* AVAILABLE DATA *
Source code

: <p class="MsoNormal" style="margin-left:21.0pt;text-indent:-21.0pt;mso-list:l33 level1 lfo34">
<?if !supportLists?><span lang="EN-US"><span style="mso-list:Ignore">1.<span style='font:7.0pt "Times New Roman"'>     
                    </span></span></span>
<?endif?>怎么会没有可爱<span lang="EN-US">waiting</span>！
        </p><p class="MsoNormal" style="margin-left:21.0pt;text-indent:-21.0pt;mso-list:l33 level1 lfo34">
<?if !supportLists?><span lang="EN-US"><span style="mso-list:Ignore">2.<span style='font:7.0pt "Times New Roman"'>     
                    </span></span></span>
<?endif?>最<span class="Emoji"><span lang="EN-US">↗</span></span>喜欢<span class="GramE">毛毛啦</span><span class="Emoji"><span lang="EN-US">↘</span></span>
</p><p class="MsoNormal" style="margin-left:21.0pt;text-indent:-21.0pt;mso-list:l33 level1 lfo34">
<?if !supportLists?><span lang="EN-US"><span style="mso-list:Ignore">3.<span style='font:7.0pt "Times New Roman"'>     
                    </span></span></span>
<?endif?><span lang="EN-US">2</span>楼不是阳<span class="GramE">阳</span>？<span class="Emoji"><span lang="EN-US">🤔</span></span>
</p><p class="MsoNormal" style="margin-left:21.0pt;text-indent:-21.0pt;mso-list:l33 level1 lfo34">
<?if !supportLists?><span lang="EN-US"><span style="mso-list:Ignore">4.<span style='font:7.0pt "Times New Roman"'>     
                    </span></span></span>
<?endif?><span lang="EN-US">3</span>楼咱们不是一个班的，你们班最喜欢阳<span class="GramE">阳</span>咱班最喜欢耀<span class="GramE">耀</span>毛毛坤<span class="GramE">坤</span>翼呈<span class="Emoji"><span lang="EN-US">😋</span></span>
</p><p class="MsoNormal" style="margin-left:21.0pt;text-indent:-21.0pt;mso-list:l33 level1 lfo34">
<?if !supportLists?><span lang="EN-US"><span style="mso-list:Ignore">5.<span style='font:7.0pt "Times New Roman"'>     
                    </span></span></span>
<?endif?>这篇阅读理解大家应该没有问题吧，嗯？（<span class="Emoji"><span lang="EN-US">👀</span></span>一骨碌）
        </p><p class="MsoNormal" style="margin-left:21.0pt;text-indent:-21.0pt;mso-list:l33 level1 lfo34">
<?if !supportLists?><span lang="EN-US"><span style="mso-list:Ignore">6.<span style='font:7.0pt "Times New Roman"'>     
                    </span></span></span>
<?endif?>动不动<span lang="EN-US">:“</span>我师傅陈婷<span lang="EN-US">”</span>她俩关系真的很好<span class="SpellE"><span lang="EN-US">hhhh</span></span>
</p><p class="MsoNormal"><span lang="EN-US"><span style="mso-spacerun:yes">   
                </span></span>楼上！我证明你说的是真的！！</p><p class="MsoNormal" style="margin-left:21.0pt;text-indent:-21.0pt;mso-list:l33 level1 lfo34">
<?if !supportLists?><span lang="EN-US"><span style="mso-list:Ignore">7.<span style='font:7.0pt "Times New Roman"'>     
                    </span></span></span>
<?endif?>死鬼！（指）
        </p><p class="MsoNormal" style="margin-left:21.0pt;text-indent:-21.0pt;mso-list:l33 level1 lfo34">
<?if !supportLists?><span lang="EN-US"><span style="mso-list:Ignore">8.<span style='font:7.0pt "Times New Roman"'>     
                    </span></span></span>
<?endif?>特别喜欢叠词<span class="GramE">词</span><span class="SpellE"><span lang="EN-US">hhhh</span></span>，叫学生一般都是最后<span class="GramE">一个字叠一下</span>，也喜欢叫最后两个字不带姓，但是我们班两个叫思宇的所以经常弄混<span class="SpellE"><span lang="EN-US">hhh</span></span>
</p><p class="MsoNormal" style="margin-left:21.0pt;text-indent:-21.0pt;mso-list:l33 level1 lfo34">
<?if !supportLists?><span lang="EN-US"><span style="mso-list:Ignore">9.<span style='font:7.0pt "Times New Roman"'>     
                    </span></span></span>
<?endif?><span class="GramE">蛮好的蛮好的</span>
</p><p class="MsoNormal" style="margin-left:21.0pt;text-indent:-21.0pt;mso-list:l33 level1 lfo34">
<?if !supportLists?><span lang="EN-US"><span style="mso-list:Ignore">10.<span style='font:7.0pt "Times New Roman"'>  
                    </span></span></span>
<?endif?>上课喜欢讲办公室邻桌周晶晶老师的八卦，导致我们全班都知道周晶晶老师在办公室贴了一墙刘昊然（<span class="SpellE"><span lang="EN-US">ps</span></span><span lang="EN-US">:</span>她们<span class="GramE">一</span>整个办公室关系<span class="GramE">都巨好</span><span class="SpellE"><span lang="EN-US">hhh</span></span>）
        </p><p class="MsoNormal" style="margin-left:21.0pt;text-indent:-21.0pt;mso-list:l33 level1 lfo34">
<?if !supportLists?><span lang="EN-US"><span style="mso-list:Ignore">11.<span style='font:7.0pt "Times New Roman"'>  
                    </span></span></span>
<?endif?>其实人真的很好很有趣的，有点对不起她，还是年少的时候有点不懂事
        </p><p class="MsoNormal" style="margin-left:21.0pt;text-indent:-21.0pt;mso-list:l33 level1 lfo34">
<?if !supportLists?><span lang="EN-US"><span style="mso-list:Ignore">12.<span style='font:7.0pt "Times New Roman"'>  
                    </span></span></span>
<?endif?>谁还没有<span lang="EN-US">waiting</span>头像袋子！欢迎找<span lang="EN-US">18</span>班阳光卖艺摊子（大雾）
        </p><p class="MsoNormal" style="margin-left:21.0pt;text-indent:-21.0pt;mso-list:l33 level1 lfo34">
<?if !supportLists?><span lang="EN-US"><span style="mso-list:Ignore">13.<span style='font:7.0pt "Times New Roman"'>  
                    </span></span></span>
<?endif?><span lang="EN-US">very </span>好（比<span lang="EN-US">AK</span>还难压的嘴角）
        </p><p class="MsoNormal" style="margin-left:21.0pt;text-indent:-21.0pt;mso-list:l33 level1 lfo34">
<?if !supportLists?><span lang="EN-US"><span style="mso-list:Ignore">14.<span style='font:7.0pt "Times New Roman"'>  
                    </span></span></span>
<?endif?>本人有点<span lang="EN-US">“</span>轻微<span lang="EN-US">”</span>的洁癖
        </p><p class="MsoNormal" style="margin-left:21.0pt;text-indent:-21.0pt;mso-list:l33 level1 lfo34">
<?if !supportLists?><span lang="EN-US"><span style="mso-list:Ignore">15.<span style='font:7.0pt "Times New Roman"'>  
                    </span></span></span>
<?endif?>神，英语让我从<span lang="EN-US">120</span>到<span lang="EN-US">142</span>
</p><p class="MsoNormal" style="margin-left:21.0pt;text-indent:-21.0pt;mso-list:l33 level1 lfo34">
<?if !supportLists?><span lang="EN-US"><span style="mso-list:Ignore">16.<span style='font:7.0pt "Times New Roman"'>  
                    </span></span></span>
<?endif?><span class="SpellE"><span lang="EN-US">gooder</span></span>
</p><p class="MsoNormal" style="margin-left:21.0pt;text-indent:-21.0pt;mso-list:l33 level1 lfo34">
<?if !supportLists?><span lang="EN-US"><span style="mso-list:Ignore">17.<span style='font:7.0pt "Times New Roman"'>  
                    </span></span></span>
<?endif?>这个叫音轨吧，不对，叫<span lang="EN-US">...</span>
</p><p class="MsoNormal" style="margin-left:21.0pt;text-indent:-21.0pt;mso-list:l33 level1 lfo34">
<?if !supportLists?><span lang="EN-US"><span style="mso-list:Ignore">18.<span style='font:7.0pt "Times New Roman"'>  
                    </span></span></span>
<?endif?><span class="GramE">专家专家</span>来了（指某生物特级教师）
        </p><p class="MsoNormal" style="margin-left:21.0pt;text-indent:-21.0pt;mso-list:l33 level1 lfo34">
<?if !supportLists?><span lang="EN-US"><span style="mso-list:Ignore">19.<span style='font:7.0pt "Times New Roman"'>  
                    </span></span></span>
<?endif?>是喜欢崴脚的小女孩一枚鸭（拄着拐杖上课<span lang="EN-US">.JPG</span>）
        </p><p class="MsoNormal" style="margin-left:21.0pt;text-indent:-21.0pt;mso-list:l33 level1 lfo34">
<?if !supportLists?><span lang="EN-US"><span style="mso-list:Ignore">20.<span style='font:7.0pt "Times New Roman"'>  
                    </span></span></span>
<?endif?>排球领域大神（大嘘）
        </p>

* ACTIVITY *
Search the records for the word "hhhh" and copy every line where it occurs.

* ANSWER FOR THIS EXERCISE *
<?endif?>动不动<span lang="EN-US">:“</span>我师傅陈婷<span lang="EN-US">”</span>她俩关系真的很好<span class="SpellE"><span lang="EN-US">hhhh</span></span>
<?endif?>特别喜欢叠词<span class="GramE">词</span><span class="SpellE"><span lang="EN-US">hhhh</span></span>，叫学生一般都是最后<span class="GramE">一个字叠一下</span>，也喜欢叫最后两个字不带姓，但是我们班两个叫思宇的所以经常弄混<span class="SpellE"><span lang="EN-US">hhh</span></span>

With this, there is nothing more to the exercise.